什麼?不用上班,一個月兩千?日,沒搞錯吧。我現在的工資才一千八左右,要不是升了這麼個副校長有點校長津貼,我只有一月一千五。
「嗯,那行,不過最好能讓他去上班,」我道,我知道蔣樹春在家鬧就是因為沒班上閑的,真要是給錢不上班,他不還是鬧麼?
「那也行,讓他來吧,一月三千五,」郝強道。
我再一次驚訝了,以前在家里,考上個大學弄個事業編制,捧個鐵飯碗一直是我們父輩甚至是我追求的目標。可真當我大學考上了,事業編制也到手了,鐵飯碗也捧著了,我才發現,原來這些都是如此的不值錢,因為空有北師大這個名校招牌的我工資只能達到一個下崗工人工資的一半。
「好 ,那他什麼時候過來上班?」我問。
「隨便,明天來也行,」郝強道,「你讓他來直接打我電話就行,」
「好 ,強子,謝謝你啊,」不知道為什麼,這是我第一次跟強子說謝謝。
「啊……」郝強顯然也極不適應我這聲謝謝,「大龍你說什麼呢,咱們是兄弟,」
「李姐,說好了,明天就可以上班,拿證掛單兩千一個月,人去上班再加一千五,總共三千五一個月,」我對李芸說。

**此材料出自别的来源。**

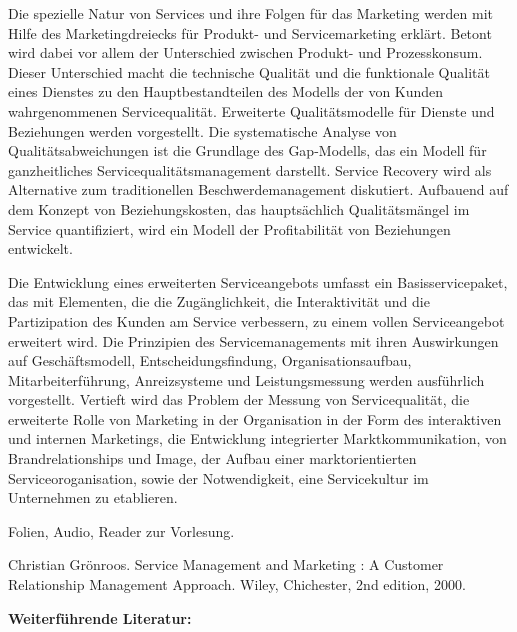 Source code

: \begin{course}
\begin{content}
 

Die spezielle Natur von Services und ihre Folgen für das Marketing werden mit Hilfe des Marketingdreiecks für Produkt- und Servicemarketing erklärt. Betont wird dabei vor allem der Unterschied zwischen Produkt- und Prozesskonsum. Dieser Unterschied macht die technische Qualität und die funktionale Qualität eines Dienstes zu den Hauptbestandteilen des Modells der von Kunden wahrgenommenen Servicequalität. Erweiterte Qualitätsmodelle für Dienste und Beziehungen werden vorgestellt. Die systematische Analyse von Qualitätsabweichungen ist die Grundlage des Gap-Modells, das ein Modell für ganzheitliches Servicequalitätsmanagement darstellt. Service Recovery wird als Alternative zum traditionellen Beschwerdemanagement diskutiert. Aufbauend auf dem Konzept von Beziehungskosten, das hauptsächlich Qualitätsmängel im Service quantifiziert, wird ein Modell der Profitabilität von Beziehungen entwickelt.

 

Die Entwicklung eines erweiterten Serviceangebots umfasst ein Basisservicepaket, das mit Elementen, die die Zugänglichkeit, die Interaktivität und die Partizipation des Kunden am Service verbessern, zu einem vollen Serviceangebot erweitert wird. Die Prinzipien des Servicemanagements mit ihren Auswirkungen auf Geschäftsmodell, Entscheidungsfindung, Organisationsaufbau, Mitarbeiterführung, Anreizsysteme und Leistungsmessung werden ausführlich vorgestellt. Vertieft wird das Problem der Messung von Servicequalität, die erweiterte Rolle von Marketing in der Organisation in der Form des interaktiven und internen Marketings, die Entwicklung integrierter Marktkommunikation, von Brandrelationships und Image, der Aufbau einer marktorientierten Serviceoroganisation, sowie der Notwendigkeit, eine Servicekultur im Unternehmen zu etablieren.


\end{content}

\begin{media}Folien, Audio, Reader zur Vorlesung.

\end{media}

\begin{literature} 

Christian Grönroos. Service Management and Marketing : A Customer Relationship Management Approach. Wiley, Chichester, 2nd edition, 2000.

 

\textbf{Weiterführende Literatur:}


\end{literature}
\end{course}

「太好了,郝校……啊不,小郝,大姐該怎麼謝謝你呢?」李芸激動地說。
「謝啥呀,李姐,咱們都多少年的同事了,」我道。
「不行,我得請你吃飯,」李芸道,「就今天,就現在,」
看得出,解決了蔣樹春的問題,解決了她的後顧之憂,她非常開心。
拗不過李芸,我只好跟她去了學校不遠處的一家飯店,李芸點了滿滿一桌菜,還要了一瓶白酒。
「李姐,你不是不喝酒的麼?」我問,在幾次的學校同事聚餐會上,李芸都是滴酒不沾。
「大姐今天高興,陪你少喝點,」李芸道。
可酒桌上真喝起來,哪還有少喝的事?人喝酒都是起喝越興奮,越喝越多,開始是想著法的推辭不喝,最後是想著法兒的要喝。雖然我和李芸兩個人並沒有其它人鬧,但架不住李芸高興,很快我們就喝完了一瓶白酒。
「服……服務員,再……再來一瓶,」李芸大著舌頭吩咐道。
「李姐,你喝多了,就一瓶行了,」我說,此時我的意識還是清醒的,畢竟我只喝了六兩左右。
「不……不行,姐……姐今天高……高興,再……再拿一瓶,」李芸道。
實在拗不過,服務員又拿來了一瓶,這一次,為了不讓李芸喝得太多,我都是給她倒半杯,我自己倒一杯。于是,很快,我也醉了。